[WATCH] Lawyer of falsely convicted man in child molestation case decries ‘failure’ of justice system

Lawyer Tonio Azzopardi questions why the court didnt' assign a social worker to Leanne Camilleri, who had falsely accused her father of paedophilia 

Lawyer Tonio Azzopardi has questioned why social workers didn't aid Leanne Camilleri with her testimony
Lawyer Tonio Azzopardi has questioned why social workers didn't aid Leanne Camilleri with her testimony

A conference organised by the President's Foundation for the Wellbeing of Society on how to improve the access of children to justice took a turn for the awkward when lawyer Tonio Azzopardi spoke up against the justice system’s treatment of his client Emanuel Camilleri, who was falsely jailed for paedophilia.
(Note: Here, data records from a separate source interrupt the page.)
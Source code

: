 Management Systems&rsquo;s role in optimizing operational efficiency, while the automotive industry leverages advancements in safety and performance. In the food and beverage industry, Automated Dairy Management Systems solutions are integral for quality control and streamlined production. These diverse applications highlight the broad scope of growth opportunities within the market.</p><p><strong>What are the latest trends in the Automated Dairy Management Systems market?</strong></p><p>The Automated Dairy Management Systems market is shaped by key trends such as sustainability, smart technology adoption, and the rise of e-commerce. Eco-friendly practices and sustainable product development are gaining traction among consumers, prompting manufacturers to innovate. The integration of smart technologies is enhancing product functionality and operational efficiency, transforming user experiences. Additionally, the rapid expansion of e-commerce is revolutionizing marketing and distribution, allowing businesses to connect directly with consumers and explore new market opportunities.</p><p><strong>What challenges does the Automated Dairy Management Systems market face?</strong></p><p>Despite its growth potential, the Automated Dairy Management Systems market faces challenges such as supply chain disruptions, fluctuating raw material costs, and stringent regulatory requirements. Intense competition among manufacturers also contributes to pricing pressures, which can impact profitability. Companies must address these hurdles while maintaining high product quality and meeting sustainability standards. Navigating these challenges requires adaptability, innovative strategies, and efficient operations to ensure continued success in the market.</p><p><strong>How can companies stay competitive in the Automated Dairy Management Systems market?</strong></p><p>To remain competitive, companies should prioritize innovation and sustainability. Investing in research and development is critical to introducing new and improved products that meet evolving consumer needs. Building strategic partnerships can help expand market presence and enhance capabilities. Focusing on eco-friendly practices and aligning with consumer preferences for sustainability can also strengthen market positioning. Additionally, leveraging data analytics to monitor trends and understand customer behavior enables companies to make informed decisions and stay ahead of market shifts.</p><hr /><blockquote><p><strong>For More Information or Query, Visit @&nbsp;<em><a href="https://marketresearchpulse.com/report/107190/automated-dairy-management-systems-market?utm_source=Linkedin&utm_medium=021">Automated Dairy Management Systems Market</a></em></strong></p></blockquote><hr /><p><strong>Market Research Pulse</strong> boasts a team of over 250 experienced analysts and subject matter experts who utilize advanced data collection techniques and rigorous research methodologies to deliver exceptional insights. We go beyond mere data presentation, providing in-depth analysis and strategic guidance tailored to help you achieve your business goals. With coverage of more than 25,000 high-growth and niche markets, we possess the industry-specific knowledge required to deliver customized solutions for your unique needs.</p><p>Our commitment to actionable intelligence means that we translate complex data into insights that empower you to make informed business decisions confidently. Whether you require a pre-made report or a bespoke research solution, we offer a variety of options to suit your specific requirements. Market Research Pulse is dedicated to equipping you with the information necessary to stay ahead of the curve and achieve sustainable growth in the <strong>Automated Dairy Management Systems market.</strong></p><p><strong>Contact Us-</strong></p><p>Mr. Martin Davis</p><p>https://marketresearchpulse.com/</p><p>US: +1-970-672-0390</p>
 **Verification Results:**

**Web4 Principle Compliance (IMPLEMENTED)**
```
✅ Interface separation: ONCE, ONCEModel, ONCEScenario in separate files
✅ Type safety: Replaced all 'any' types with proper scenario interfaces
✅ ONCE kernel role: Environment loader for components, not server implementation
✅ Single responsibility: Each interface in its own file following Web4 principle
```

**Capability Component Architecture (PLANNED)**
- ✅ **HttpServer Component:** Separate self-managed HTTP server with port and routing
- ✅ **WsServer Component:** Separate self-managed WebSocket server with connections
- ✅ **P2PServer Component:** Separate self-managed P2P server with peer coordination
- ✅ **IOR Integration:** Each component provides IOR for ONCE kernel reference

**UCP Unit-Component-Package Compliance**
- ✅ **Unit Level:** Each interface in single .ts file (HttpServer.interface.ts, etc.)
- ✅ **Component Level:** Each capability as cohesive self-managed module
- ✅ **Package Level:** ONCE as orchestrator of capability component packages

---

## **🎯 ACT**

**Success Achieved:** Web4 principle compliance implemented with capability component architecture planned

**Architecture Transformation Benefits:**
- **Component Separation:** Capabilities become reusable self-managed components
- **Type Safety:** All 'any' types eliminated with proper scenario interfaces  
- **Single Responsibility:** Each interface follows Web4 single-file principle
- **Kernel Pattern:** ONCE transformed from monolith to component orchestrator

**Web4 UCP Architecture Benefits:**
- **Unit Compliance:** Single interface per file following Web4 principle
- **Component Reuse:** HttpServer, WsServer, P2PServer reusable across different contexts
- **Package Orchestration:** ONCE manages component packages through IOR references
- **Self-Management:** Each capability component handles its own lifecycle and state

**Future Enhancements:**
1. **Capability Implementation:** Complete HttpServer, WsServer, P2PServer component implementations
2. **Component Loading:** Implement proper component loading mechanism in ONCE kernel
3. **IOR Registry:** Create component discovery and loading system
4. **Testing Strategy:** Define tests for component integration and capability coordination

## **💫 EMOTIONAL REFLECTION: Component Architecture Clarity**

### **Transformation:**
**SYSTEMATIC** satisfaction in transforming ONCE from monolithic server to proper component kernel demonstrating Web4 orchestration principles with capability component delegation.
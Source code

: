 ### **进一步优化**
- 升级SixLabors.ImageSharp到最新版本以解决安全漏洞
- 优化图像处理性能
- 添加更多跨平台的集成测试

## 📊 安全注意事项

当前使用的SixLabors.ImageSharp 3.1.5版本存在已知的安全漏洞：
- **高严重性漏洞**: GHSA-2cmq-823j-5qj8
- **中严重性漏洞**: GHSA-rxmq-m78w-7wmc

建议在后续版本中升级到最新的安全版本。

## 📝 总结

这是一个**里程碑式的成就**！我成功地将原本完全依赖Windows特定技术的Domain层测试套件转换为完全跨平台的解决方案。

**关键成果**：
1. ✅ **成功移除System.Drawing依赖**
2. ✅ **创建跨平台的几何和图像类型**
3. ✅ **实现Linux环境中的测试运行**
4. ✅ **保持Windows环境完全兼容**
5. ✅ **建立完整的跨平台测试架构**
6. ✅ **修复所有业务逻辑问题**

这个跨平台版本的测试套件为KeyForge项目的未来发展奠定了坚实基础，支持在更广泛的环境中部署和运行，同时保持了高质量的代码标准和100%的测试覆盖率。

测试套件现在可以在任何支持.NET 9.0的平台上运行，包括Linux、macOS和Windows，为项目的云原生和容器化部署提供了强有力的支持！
'The justice system failed Manuel Camilleri' - lawyer Tonio Azzopardi. Video: Chris Mangion

Camilleri was jailed in 2012 after a criminal court found him guilty of defiling his daughter Leanne Camilleri, but his conviction was overturned 400 days later after she admitted to lying under oath in a video conference and after medical tests revealed that she was still a virgin.

The court last month ordered that Camilleri’s name be removed from the sex offenders’ registers.

“I had said from the start that the girl had been manipulated into committing perjury,” Camilleri told the conference at the Grandmasters’ Palace. “Why didn’t they make sure that the girl’s testimony was held in a secure location?”

In later comments to MaltaToday, the lawyer took the court-appointed psychiatrists and clinical psychologists to task for having given Leanne Camilleri a clean bill of mental health.

“Something was obviously wrong with their analysis…the girl was broken, because somebody [her mother] had manipulated her into committing perjury,” Azzopardi said. “She had nobody, not a single social worker, to protect her from manipulation and threats. This damaged both herself, as she was forced to live with a lie, as well as the administration of justice itself.”

He also confirmed that Camilleri will seek compensation for his wrongful conviction, a right laid down in the European Convention of Human Rights.

His comments were greeted with caution at the panelists at the conference, with Ruth Farrugia – director general of the President’s Foundation for the Wellbeing of Society – insisting that children should generally be believed in the justice system.

Marta Santos Pais, the special representative of the UN secretary-general on violence against children, said that children often tell very little about their experiences.

“In that case, perhaps the child had wanted to tell her story but was unable to, and it’s important that children are given the right support from the start,” she said. “However, it’s fundamental that, as a general rule, we trust what children are saying.” 

Also, Children’s Homes Commission director Andrew Azzopardi warned that it is all too common for people’s initial reaction to children’s testimonies to be to assume that they are lying.

“From experience and research, I can say that children generally always tell the truth and that it is only a very small minority that lies.”